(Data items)
━━━━
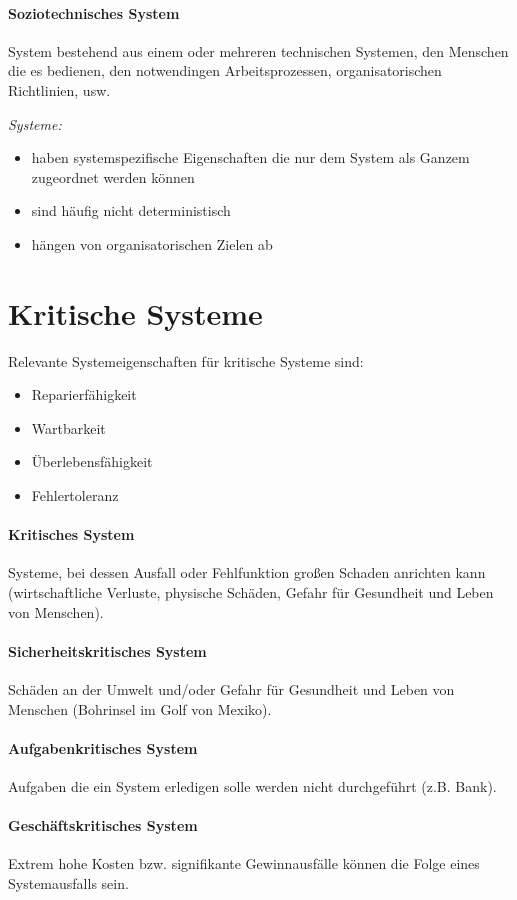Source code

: \paragraph{Soziotechnisches System} System bestehend aus einem oder mehreren technischen Systemen, den Menschen die es bedienen, den notwendingen Arbeitsprozessen, organisatorischen Richtlinien, usw.

\emph{Systeme:}
\begin{itemize}
	\item haben systemspezifische Eigenschaften die nur dem System als Ganzem zugeordnet werden können
	\item sind häufig nicht deterministisch
	\item hängen von organisatorischen Zielen ab
\end{itemize}

\section{Kritische Systeme}
Relevante Systemeigenschaften für kritische Systeme sind:
\begin{itemize}
	\item Reparierfähigkeit
	\item Wartbarkeit
	\item Überlebensfähigkeit
	\item Fehlertoleranz
\end{itemize}

\paragraph{Kritisches System}
Systeme, bei dessen Ausfall oder Fehlfunktion großen Schaden anrichten kann (wirtschaftliche Verluste, physische Schäden, Gefahr für Gesundheit und Leben von Menschen).

\paragraph{Sicherheitskritisches System}
Schäden an der Umwelt und/oder Gefahr für Gesundheit und Leben von Menschen (Bohrinsel im Golf von Mexiko).

\paragraph{Aufgabenkritisches System}
Aufgaben die ein System erledigen solle werden nicht durchgeführt (z.B. Bank).

\paragraph{Geschäftskritisches System}
Extrem hohe Kosten bzw. signifikante Gewinnausfälle können die Folge eines Systemausfalls sein.





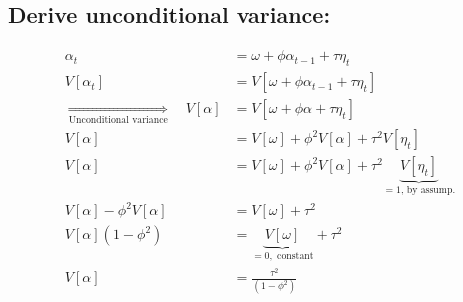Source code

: \documentclass{article}
\begin{document}
\subsection{Derive unconditional variance:}

\begin{align*}
\alpha_{t} & =\omega+\phi\alpha_{t-1}+\tau\eta_{t}\\
V\left[\alpha_{t}\right] & =V\left[\omega+\phi\alpha_{t-1}+\tau\eta_{t}\right]\\
\underset{\text{Unconditional variance}}{\Longrightarrow}\quad V\left[\alpha\right] & =V\left[\omega+\phi\alpha+\tau\eta_{t}\right]\\
V\left[\alpha\right] & =V\left[\omega\right]+\phi^{2}V\left[\alpha\right]+\tau^{2}V\left[\eta_{t}\right]\\
V\left[\alpha\right] & =V\left[\omega\right]+\phi^{2}V\left[\alpha\right]+\tau^{2}\underbrace{V\left[\eta_{t}\right]}_{=1\text{, by assump.}}\\
V\left[\alpha\right]-\phi^{2}V\left[\alpha\right] & =V\left[\omega\right]+\tau^{2}\\
V\left[\alpha\right]\left(1-\phi^{2}\right) & =\underbrace{V\left[\omega\right]}_{=0,\text{ constant}}+\tau^{2}\\
V\left[\alpha\right] & =\frac{\tau^{2}}{\left(1-\phi^{2}\right)}
\end{align*}
\end{document}
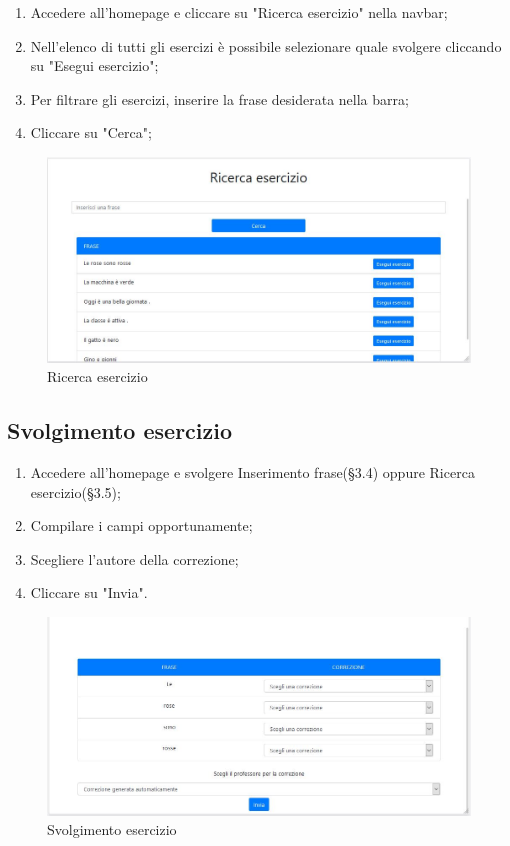 \documentclass[11pt,a4paper]{article}
\begin{document}
{	\begin{enumerate}
		\item Accedere all'homepage e cliccare su "Ricerca esercizio" nella navbar;
		\item Nell'elenco di tutti gli esercizi è possibile selezionare quale svolgere cliccando su "Esegui esercizio";
		\item Per filtrare gli esercizi, inserire la frase desiderata nella barra;
		\item Cliccare su "Cerca";
	\end{enumerate}
	
	\begin{figure}[h]
		\centering
		\includegraphics[scale=0.65]{images/ricerca.jpg}
		\caption{Ricerca esercizio}
	\end{figure}
	
	\subsection{Svolgimento esercizio}
	\begin{enumerate}
		\item Accedere all'homepage e svolgere Inserimento frase(\S3.4) oppure Ricerca esercizio(\S3.5);
		\item Compilare i campi opportunamente;
		\item Scegliere l'autore della correzione;
		\item Cliccare su "Invia".
	\end{enumerate}

	\begin{figure}[h!]
		\centering
		\includegraphics[scale=0.65]{images/svolgimento.jpg}
		\caption{Svolgimento esercizio}
	\end{figure}
	
}
\end{document}
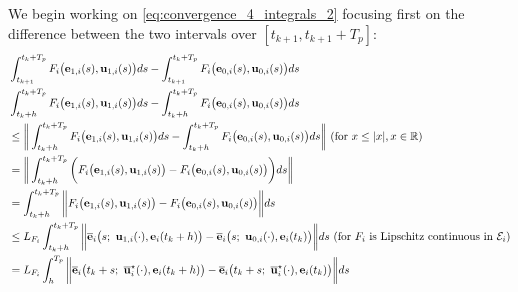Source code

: We begin working on \eqref{eq:convergence_4_integrals_2} focusing
first on the difference between the two intervals over $[t_{k+1}, t_{k+1} + T_p]$:
\begin{align}
  &\int_{t_{k+1}}^{t_k + T_p} F_i \big(\vect{e}_{1,i}(s), \vect{u}_{1,i} (s)\big) d s
    - \int_{t_{k+1}}^{t_k + T_p} F_i \big(\vect{e}_{0,i}(s), \vect{u}_{0,i} (s)\big) d s \\
  &\int_{t_k+h}^{t_k + T_p} F_i \big(\vect{e}_{1,i}(s), \vect{u}_{1,i} (s)\big) d s
    - \int_{t_k+h}^{t_k + T_p} F_i \big(\vect{e}_{0,i}(s), \vect{u}_{0,i} (s)\big) d s \\
  & \leq \bigg\| \int_{t_k+h}^{t_k + T_p} F_i \big(\vect{e}_{1,i}(s), \vect{u}_{1,i} (s)\big) d s
    - \int_{t_k+h}^{t_k + T_p} F_i \big(\vect{e}_{0,i}(s), \vect{u}_{0,i} (s)\big) d s \bigg\|
    \text{ (for } x \leq |x|, x \in \mathbb{R} \text{)}\\
  & = \bigg\| \int_{t_k+h}^{t_k + T_p} \bigg( F_i \big(\vect{e}_{1,i}(s), \vect{u}_{1,i} (s)\big)
    -  F_i \big(\vect{e}_{0,i}(s), \vect{u}_{0,i} (s)\big) \bigg) d s \bigg\| \\
  & = \int_{t_k+h}^{t_k + T_p} \bigg\| F_i \big(\vect{e}_{1,i}(s), \vect{u}_{1,i} (s)\big)
    -  F_i \big(\vect{e}_{0,i}(s), \vect{u}_{0,i} (s)\big) \bigg\| d s \\
  & \leq L_{F_i}\int_{t_k+h}^{t_k + T_p} \bigg\| \overline{\vect{e}}_i\big(s;\ \vect{u}_{1,i} (\cdot), \vect{e}_i(t_k + h) \big)
    -  \overline{\vect{e}}_i\big(s;\ \vect{u}_{0,i} (\cdot), \vect{e}_i(t_k)\big) \bigg\| d s
    \text{ (for } F_i \text{ is Lipschitz continuous in } \mathcal{E}_i \text{)}  \\
    & = L_{F_i}\int_{h}^{T_p} \bigg\| \overline{\vect{e}}_i\big(t_k + s;\ \overline{\vect{u}}_i^{\star}(\cdot), \vect{e}_i(t_k + h) \big)
    -  \overline{\vect{e}}_i\big(t_k + s;\ \overline{\vect{u}}_i^{\star}(\cdot), \vect{e}_i(t_k)\big) \bigg\| d s
\label{eq:integrals_over_same_u_LV}
\end{align}


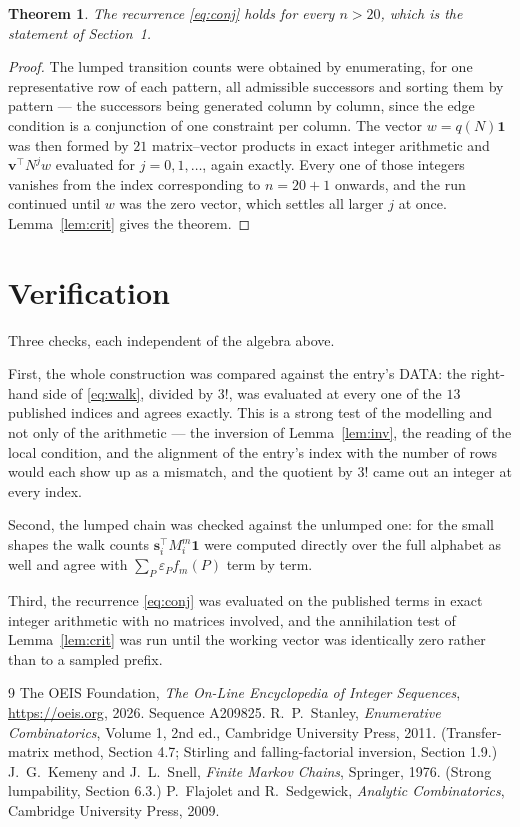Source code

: \documentclass[11pt,a4paper]{article}
\theoremstyle{plain}
\newtheorem{theorem}{Theorem}
\theoremstyle{definition}
\begin{document}
\begin{theorem}
The recurrence \eqref{eq:conj} holds for every $n>20$, which is the statement of
Section~1.
\end{theorem}

\begin{proof}
The lumped transition counts were obtained by enumerating, for one representative row of
each pattern, all admissible successors and sorting them by pattern --- the successors being
generated column by column, since the edge condition is a conjunction of one constraint per
column. The vector $w=q(N)\mathbf{1}$ was then formed by $21$ matrix--vector products
in exact integer arithmetic and $\mathbf{v}^{\!\top}N^{j}w$ evaluated for
$j=0,1,\dots$, again exactly. Every one of those integers vanishes from the index
corresponding to $n=20+1$ onwards, and the run continued until $w$ was the zero vector,
which settles all larger $j$ at once. Lemma~\ref{lem:crit} gives the theorem.
\end{proof}

\section{Verification}

Three checks, each independent of the algebra above.

First, the whole construction was compared against the entry's DATA: the right-hand side of
\eqref{eq:walk}, divided by $3!$, was evaluated at every one of the $13$
published indices and agrees exactly. This is a strong test of the modelling and not only of
the arithmetic --- the inversion of Lemma~\ref{lem:inv}, the reading of the local
condition, and the alignment of the entry's index with the number of rows would each
show up as a mismatch, and the quotient by $3!$ came out an integer at every index.

Second, the lumped chain was checked against the unlumped one: for the small shapes the walk
counts $\mathbf{s}_i^{\!\top}M_i^{m}\mathbf{1}$ were computed directly over the full
alphabet as well and agree with $\sum_P\varepsilon_Pf_m(P)$ term by term.

Third, the recurrence \eqref{eq:conj} was evaluated on the published terms in exact integer
arithmetic with no matrices involved, and the annihilation test of Lemma~\ref{lem:crit} was
run until the working vector was identically zero rather than to a sampled prefix.

\begin{thebibliography}{9}
 The OEIS Foundation, \emph{The On-Line Encyclopedia of Integer
Sequences}, \url{https://oeis.org}, 2026. Sequence A209825.
 R.~P.~Stanley, \emph{Enumerative Combinatorics}, Volume 1, 2nd ed.,
Cambridge University Press, 2011. (Transfer-matrix method, Section 4.7; Stirling and
falling-factorial inversion, Section 1.9.)
 J.~G.~Kemeny and J.~L.~Snell, \emph{Finite Markov Chains}, Springer,
1976. (Strong lumpability, Section 6.3.)
 P.~Flajolet and R.~Sedgewick, \emph{Analytic Combinatorics}, Cambridge
University Press, 2009.
\end{thebibliography}
\end{document}
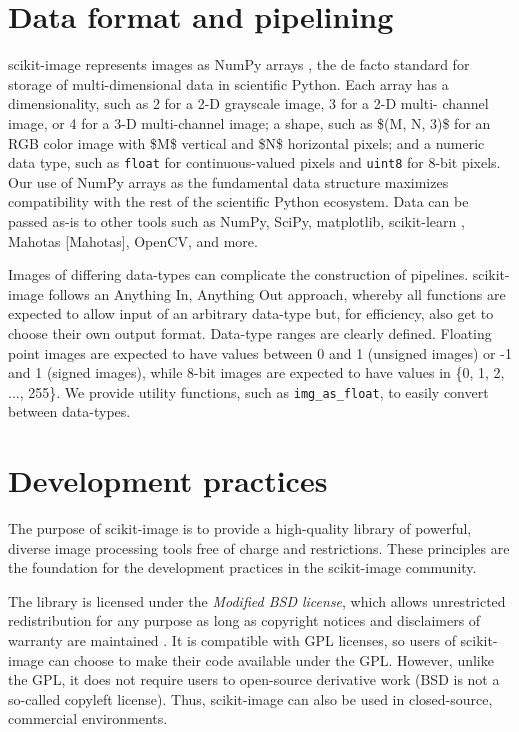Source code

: \documentclass[fleqn,12pt]{wlpeerj}
\begin{document}
\section*{Data format and pipelining}
  \label{data-format-and-pipelining}

scikit-image represents images as NumPy arrays \cite{numpy}, the de facto standard
for storage of multi-dimensional data in scientific Python. Each array has a
dimensionality, such as 2 for a 2-D grayscale image, 3 for a 2-D multi-
channel image, or 4 for a 3-D multi-channel image; a shape, such as \$(M, N, 3)\$
for an RGB color image with \$M\$ vertical and \$N\$ horizontal pixels; and a
numeric data type, such as \texttt{float} for continuous-valued pixels and \texttt{uint8}
for 8-bit pixels. Our use of NumPy arrays as the fundamental data structure
maximizes compatibility with the rest of the scientific Python ecosystem.
Data can be passed as-is to other tools such as NumPy, SciPy, matplotlib,
scikit-learn \cite{scikit-learn}, Mahotas {[}Mahotas{]}, OpenCV, and more.

Images of differing data-types can complicate the construction of pipelines.
scikit-image follows an \textquotedbl{}Anything In, Anything Out\textquotedbl{} approach, whereby all
functions are expected to allow input of an arbitrary data-type but, for
efficiency, also get to choose their own output format. Data-type
ranges are clearly defined. Floating point images are expected to have
values between 0 and 1 (unsigned images) or -1 and 1 (signed images), while
8-bit images are expected to have values in \{0, 1, 2, ..., 255\}. We provide
utility functions, such as \texttt{img\_as\_float}, to easily convert between
data-types.

\section*{Development practices}
  \label{development-practices}

The purpose of scikit-image is to provide a high-quality library of powerful,
diverse image processing tools free of charge and restrictions. These
principles are the foundation for the development practices in the scikit-image
community.

The library is licensed under the \emph{Modified BSD license}, which allows
unrestricted redistribution for any purpose as long as copyright notices
and disclaimers of warranty are maintained \cite{BSD}. It is compatible with GPL
licenses, so users of scikit-image can choose to make their code available
under the GPL. However, unlike the GPL, it does not require users to
open-source derivative work (BSD is not a so-called copyleft license). Thus,
scikit-image can also be used in closed-source, commercial environments.
\end{document}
━━━━
• [About this task] Go through the entries above and copy out every line that includes the word "arithmetic".

• [Answer to this problem]
in exact integer arithmetic and $\mathbf{v}^{\!\top}N^{j}w$ evaluated for
the arithmetic --- the inversion of Lemma~\ref{lem:inv}, the reading of the local
arithmetic with no matrices involved, and the annihilation test of Lemma~\ref{lem:crit} was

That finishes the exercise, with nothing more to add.